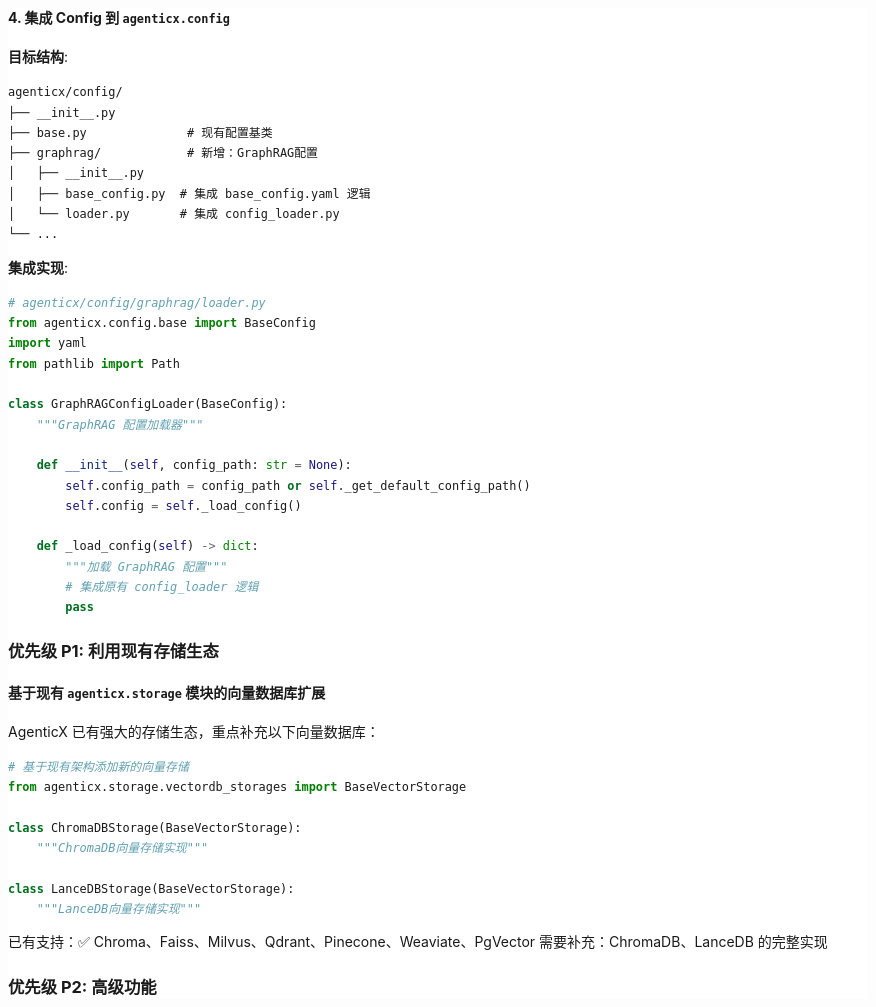 #### 4. 集成 Config 到 `agenticx.config`

**目标结构**:
```
agenticx/config/
├── __init__.py
├── base.py              # 现有配置基类
├── graphrag/            # 新增：GraphRAG配置
│   ├── __init__.py
│   ├── base_config.py  # 集成 base_config.yaml 逻辑
│   └── loader.py       # 集成 config_loader.py
└── ...
```

**集成实现**:
```python
# agenticx/config/graphrag/loader.py
from agenticx.config.base import BaseConfig
import yaml
from pathlib import Path

class GraphRAGConfigLoader(BaseConfig):
    """GraphRAG 配置加载器"""
    
    def __init__(self, config_path: str = None):
        self.config_path = config_path or self._get_default_config_path()
        self.config = self._load_config()
    
    def _load_config(self) -> dict:
        """加载 GraphRAG 配置"""
        # 集成原有 config_loader 逻辑
        pass
```

### 优先级 P1: 利用现有存储生态

#### 基于现有 `agenticx.storage` 模块的向量数据库扩展
AgenticX 已有强大的存储生态，重点补充以下向量数据库：

```python
# 基于现有架构添加新的向量存储
from agenticx.storage.vectordb_storages import BaseVectorStorage

class ChromaDBStorage(BaseVectorStorage):
    """ChromaDB向量存储实现"""
    
class LanceDBStorage(BaseVectorStorage):
    """LanceDB向量存储实现"""
```

已有支持：✅ Chroma、Faiss、Milvus、Qdrant、Pinecone、Weaviate、PgVector
需要补充：ChromaDB、LanceDB 的完整实现

### 优先级 P2: 高级功能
*-*-*
* YOUR TASK
Could you copy each line from the listing that has the word "import" in it?

* WRITTEN RESPONSE
from agenticx.config.base import BaseConfig
import yaml
from pathlib import Path
from agenticx.storage.vectordb_storages import BaseVectorStorage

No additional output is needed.